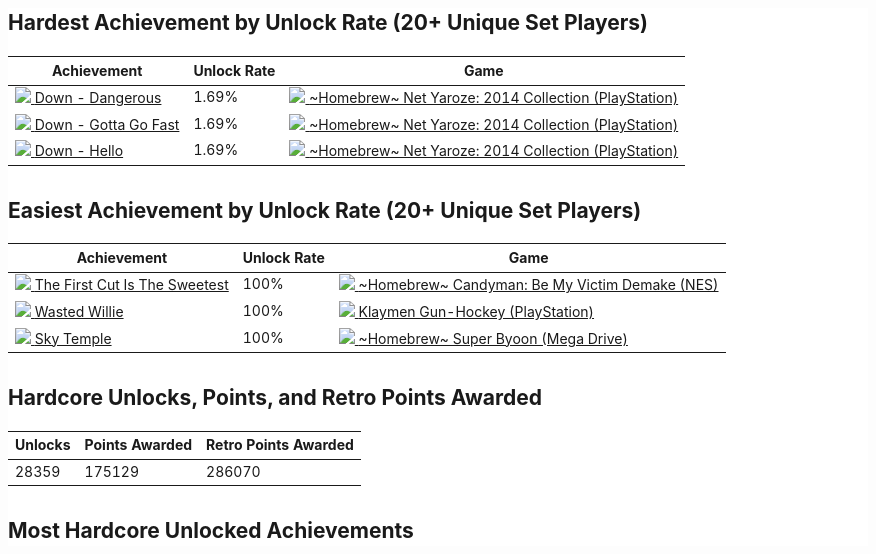 

## Hardest Achievement by Unlock Rate (20+ Unique Set Players)

| Achievement                                                                                                                                                                                                                                                     | Unlock Rate | Game                                                                                                                                                                                                                                                       |
| --------------------------------------------------------------------------------------------------------------------------------------------------------------------------------------------------------------------------------------------------------------- | ----------- | ---------------------------------------------------------------------------------------------------------------------------------------------------------------------------------------------------------------------------------------------------------- |
| <a class="gameicon-link" href="https://retroachievements.org/achievement/311443" target="_blank" rel="noopener"> <img class="gameicon" src="https://s3-eu-west-1.amazonaws.com/i.retroachievements.org/Badge/344556.png"> <span>Down - Dangerous</span></a>     | 1.69%       | <a class="gameicon-link" href="https://retroachievements.org/game/4272" target="_blank" rel="noopener"> <img class="gameicon" src="https://retroachievements.org/Images/063598.png"> <span>~Homebrew~ Net Yaroze: 2014 Collection (PlayStation)</span></a> |
| <a class="gameicon-link" href="https://retroachievements.org/achievement/311444" target="_blank" rel="noopener"> <img class="gameicon" src="https://s3-eu-west-1.amazonaws.com/i.retroachievements.org/Badge/344557.png"> <span>Down - Gotta Go Fast</span></a> | 1.69%       | <a class="gameicon-link" href="https://retroachievements.org/game/4272" target="_blank" rel="noopener"> <img class="gameicon" src="https://retroachievements.org/Images/063598.png"> <span>~Homebrew~ Net Yaroze: 2014 Collection (PlayStation)</span></a> |
| <a class="gameicon-link" href="https://retroachievements.org/achievement/311441" target="_blank" rel="noopener"> <img class="gameicon" src="https://s3-eu-west-1.amazonaws.com/i.retroachievements.org/Badge/344554.png"> <span>Down - Hello</span></a>         | 1.69%       | <a class="gameicon-link" href="https://retroachievements.org/game/4272" target="_blank" rel="noopener"> <img class="gameicon" src="https://retroachievements.org/Images/063598.png"> <span>~Homebrew~ Net Yaroze: 2014 Collection (PlayStation)</span></a> |

## Easiest Achievement by Unlock Rate (20+ Unique Set Players)

| Achievement                                                                                                                                                                                                                                                              | Unlock Rate | Game                                                                                                                                                                                                                                                  |
| ------------------------------------------------------------------------------------------------------------------------------------------------------------------------------------------------------------------------------------------------------------------------ | ----------- | ----------------------------------------------------------------------------------------------------------------------------------------------------------------------------------------------------------------------------------------------------- |
| <a class="gameicon-link" href="https://retroachievements.org/achievement/289700" target="_blank" rel="noopener"> <img class="gameicon" src="https://s3-eu-west-1.amazonaws.com/i.retroachievements.org/Badge/321375.png"> <span>The First Cut Is The Sweetest</span></a> | 100%        | <a class="gameicon-link" href="https://retroachievements.org/game/22418" target="_blank" rel="noopener"> <img class="gameicon" src="https://retroachievements.org/Images/067554.png"> <span>~Homebrew~ Candyman: Be My Victim Demake (NES)</span></a> |
| <a class="gameicon-link" href="https://retroachievements.org/achievement/283501" target="_blank" rel="noopener"> <img class="gameicon" src="https://s3-eu-west-1.amazonaws.com/i.retroachievements.org/Badge/314230.png"> <span>Wasted Willie</span></a>                 | 100%        | <a class="gameicon-link" href="https://retroachievements.org/game/22159" target="_blank" rel="noopener"> <img class="gameicon" src="https://retroachievements.org/Images/066836.png"> <span>Klaymen Gun-Hockey (PlayStation)</span></a>               |
| <a class="gameicon-link" href="https://retroachievements.org/achievement/283999" target="_blank" rel="noopener"> <img class="gameicon" src="https://s3-eu-west-1.amazonaws.com/i.retroachievements.org/Badge/314736.png"> <span>Sky Temple</span></a>                    | 100%        | <a class="gameicon-link" href="https://retroachievements.org/game/22371" target="_blank" rel="noopener"> <img class="gameicon" src="https://retroachievements.org/Images/067247.png"> <span>~Homebrew~ Super Byoon (Mega Drive)</span></a>            |


## Hardcore Unlocks, Points, and Retro Points Awarded

| Unlocks | Points Awarded | Retro Points Awarded |
| ------- | -------------- | -------------------- |
| 28359   | 175129         | 286070               |

## Most Hardcore Unlocked Achievements
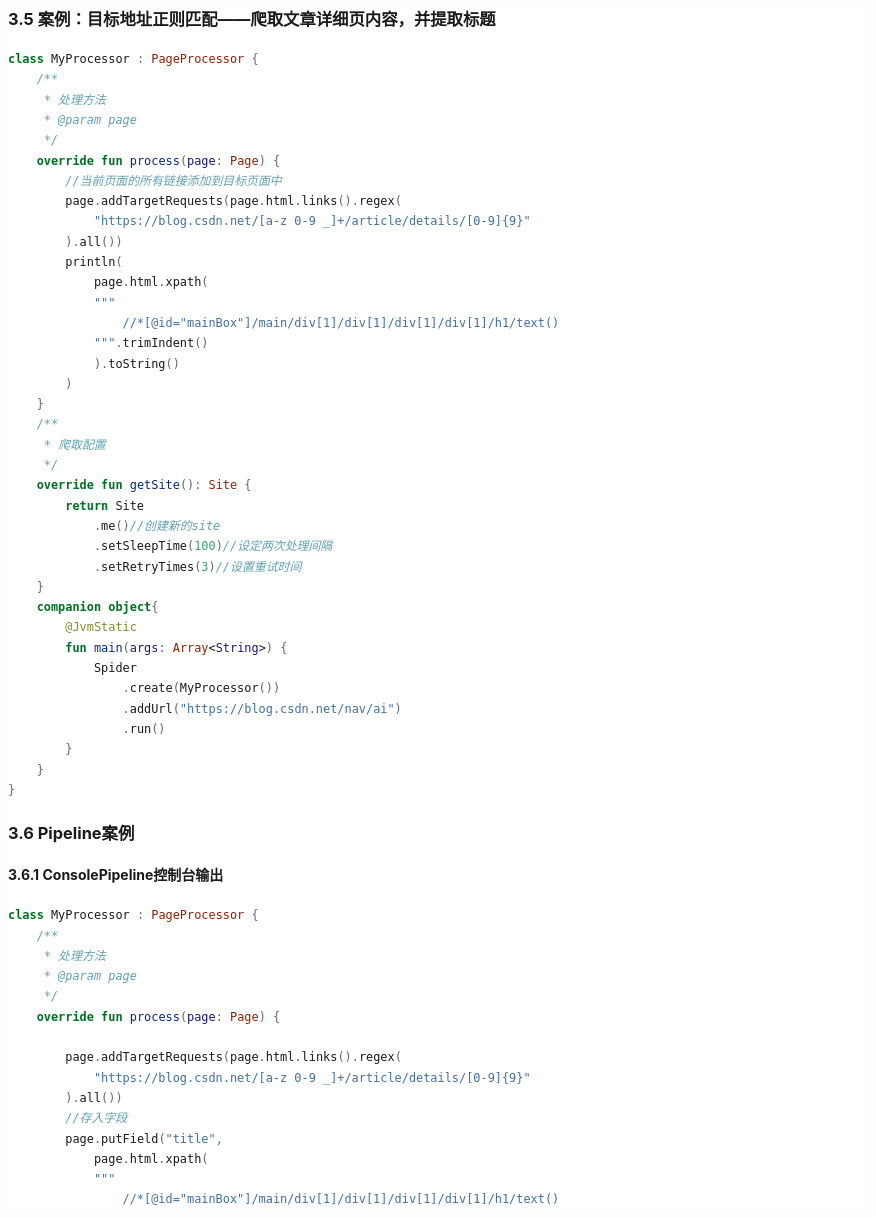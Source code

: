 

### 3.5 案例：目标地址正则匹配——爬取文章详细页内容，并提取标题

```kotlin
class MyProcessor : PageProcessor {
    /**
     * 处理方法
     * @param page
     */
    override fun process(page: Page) {
        //当前页面的所有链接添加到目标页面中
        page.addTargetRequests(page.html.links().regex(
            "https://blog.csdn.net/[a-z 0-9 _]+/article/details/[0-9]{9}"
        ).all())
        println(
            page.html.xpath(
            """
                //*[@id="mainBox"]/main/div[1]/div[1]/div[1]/div[1]/h1/text()
            """.trimIndent()
            ).toString()
        )
    }
    /**
     * 爬取配置
     */
    override fun getSite(): Site {
        return Site
            .me()//创建新的site
            .setSleepTime(100)//设定两次处理间隔
            .setRetryTimes(3)//设置重试时间
    }
    companion object{
        @JvmStatic
        fun main(args: Array<String>) {
            Spider
                .create(MyProcessor())
                .addUrl("https://blog.csdn.net/nav/ai")
                .run()
        }
    }
}
```



### 3.6 Pipeline案例

#### 3.6.1 ConsolePipeline控制台输出

```kotlin
class MyProcessor : PageProcessor {
    /**
     * 处理方法
     * @param page
     */
    override fun process(page: Page) {
      
        page.addTargetRequests(page.html.links().regex(
            "https://blog.csdn.net/[a-z 0-9 _]+/article/details/[0-9]{9}"
        ).all())
        //存入字段
        page.putField("title",
            page.html.xpath(
            """
                //*[@id="mainBox"]/main/div[1]/div[1]/div[1]/div[1]/h1/text()
```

Exercise objective
Output all the entries above verbatim, please. No images.

Answer section
## Hardest Achievement by Unlock Rate (20+ Unique Set Players)

| Achievement                                                                                                                                                                                                                                                     | Unlock Rate | Game                                                                                                                                                                                                                                                       |
| --------------------------------------------------------------------------------------------------------------------------------------------------------------------------------------------------------------------------------------------------------------- | ----------- | ---------------------------------------------------------------------------------------------------------------------------------------------------------------------------------------------------------------------------------------------------------- |
| <a class="gameicon-link" href="https://retroachievements.org/achievement/311443" target="_blank" rel="noopener"> <img class="gameicon" src="https://s3-eu-west-1.amazonaws.com/i.retroachievements.org/Badge/344556.png"> <span>Down - Dangerous</span></a>     | 1.69%       | <a class="gameicon-link" href="https://retroachievements.org/game/4272" target="_blank" rel="noopener"> <img class="gameicon" src="https://retroachievements.org/Images/063598.png"> <span>~Homebrew~ Net Yaroze: 2014 Collection (PlayStation)</span></a> |
| <a class="gameicon-link" href="https://retroachievements.org/achievement/311444" target="_blank" rel="noopener"> <img class="gameicon" src="https://s3-eu-west-1.amazonaws.com/i.retroachievements.org/Badge/344557.png"> <span>Down - Gotta Go Fast</span></a> | 1.69%       | <a class="gameicon-link" href="https://retroachievements.org/game/4272" target="_blank" rel="noopener"> <img class="gameicon" src="https://retroachievements.org/Images/063598.png"> <span>~Homebrew~ Net Yaroze: 2014 Collection (PlayStation)</span></a> |
| <a class="gameicon-link" href="https://retroachievements.org/achievement/311441" target="_blank" rel="noopener"> <img class="gameicon" src="https://s3-eu-west-1.amazonaws.com/i.retroachievements.org/Badge/344554.png"> <span>Down - Hello</span></a>         | 1.69%       | <a class="gameicon-link" href="https://retroachievements.org/game/4272" target="_blank" rel="noopener"> <img class="gameicon" src="https://retroachievements.org/Images/063598.png"> <span>~Homebrew~ Net Yaroze: 2014 Collection (PlayStation)</span></a> |

## Easiest Achievement by Unlock Rate (20+ Unique Set Players)

| Achievement                                                                                                                                                                                                                                                              | Unlock Rate | Game                                                                                                                                                                                                                                                  |
| ------------------------------------------------------------------------------------------------------------------------------------------------------------------------------------------------------------------------------------------------------------------------ | ----------- | ----------------------------------------------------------------------------------------------------------------------------------------------------------------------------------------------------------------------------------------------------- |
| <a class="gameicon-link" href="https://retroachievements.org/achievement/289700" target="_blank" rel="noopener"> <img class="gameicon" src="https://s3-eu-west-1.amazonaws.com/i.retroachievements.org/Badge/321375.png"> <span>The First Cut Is The Sweetest</span></a> | 100%        | <a class="gameicon-link" href="https://retroachievements.org/game/22418" target="_blank" rel="noopener"> <img class="gameicon" src="https://retroachievements.org/Images/067554.png"> <span>~Homebrew~ Candyman: Be My Victim Demake (NES)</span></a> |
| <a class="gameicon-link" href="https://retroachievements.org/achievement/283501" target="_blank" rel="noopener"> <img class="gameicon" src="https://s3-eu-west-1.amazonaws.com/i.retroachievements.org/Badge/314230.png"> <span>Wasted Willie</span></a>                 | 100%        | <a class="gameicon-link" href="https://retroachievements.org/game/22159" target="_blank" rel="noopener"> <img class="gameicon" src="https://retroachievements.org/Images/066836.png"> <span>Klaymen Gun-Hockey (PlayStation)</span></a>               |
| <a class="gameicon-link" href="https://retroachievements.org/achievement/283999" target="_blank" rel="noopener"> <img class="gameicon" src="https://s3-eu-west-1.amazonaws.com/i.retroachievements.org/Badge/314736.png"> <span>Sky Temple</span></a>                    | 100%        | <a class="gameicon-link" href="https://retroachievements.org/game/22371" target="_blank" rel="noopener"> <img class="gameicon" src="https://retroachievements.org/Images/067247.png"> <span>~Homebrew~ Super Byoon (Mega Drive)</span></a>            |


## Hardcore Unlocks, Points, and Retro Points Awarded

| Unlocks | Points Awarded | Retro Points Awarded |
| ------- | -------------- | -------------------- |
| 28359   | 175129         | 286070               |

## Most Hardcore Unlocked Achievements
Source code

: 

### 3.5 案例：目标地址正则匹配——爬取文章详细页内容，并提取标题

```kotlin
class MyProcessor : PageProcessor {
    /**
     * 处理方法
     * @param page
     */
    override fun process(page: Page) {
        //当前页面的所有链接添加到目标页面中
        page.addTargetRequests(page.html.links().regex(
            "https://blog.csdn.net/[a-z 0-9 _]+/article/details/[0-9]{9}"
        ).all())
        println(
            page.html.xpath(
            """
                //*[@id="mainBox"]/main/div[1]/div[1]/div[1]/div[1]/h1/text()
            """.trimIndent()
            ).toString()
        )
    }
    /**
     * 爬取配置
     */
    override fun getSite(): Site {
        return Site
            .me()//创建新的site
            .setSleepTime(100)//设定两次处理间隔
            .setRetryTimes(3)//设置重试时间
    }
    companion object{
        @JvmStatic
        fun main(args: Array<String>) {
            Spider
                .create(MyProcessor())
                .addUrl("https://blog.csdn.net/nav/ai")
                .run()
        }
    }
}
```



### 3.6 Pipeline案例

#### 3.6.1 ConsolePipeline控制台输出

```kotlin
class MyProcessor : PageProcessor {
    /**
     * 处理方法
     * @param page
     */
    override fun process(page: Page) {
      
        page.addTargetRequests(page.html.links().regex(
            "https://blog.csdn.net/[a-z 0-9 _]+/article/details/[0-9]{9}"
        ).all())
        //存入字段
        page.putField("title",
            page.html.xpath(
            """
                //*[@id="mainBox"]/main/div[1]/div[1]/div[1]/div[1]/h1/text()
```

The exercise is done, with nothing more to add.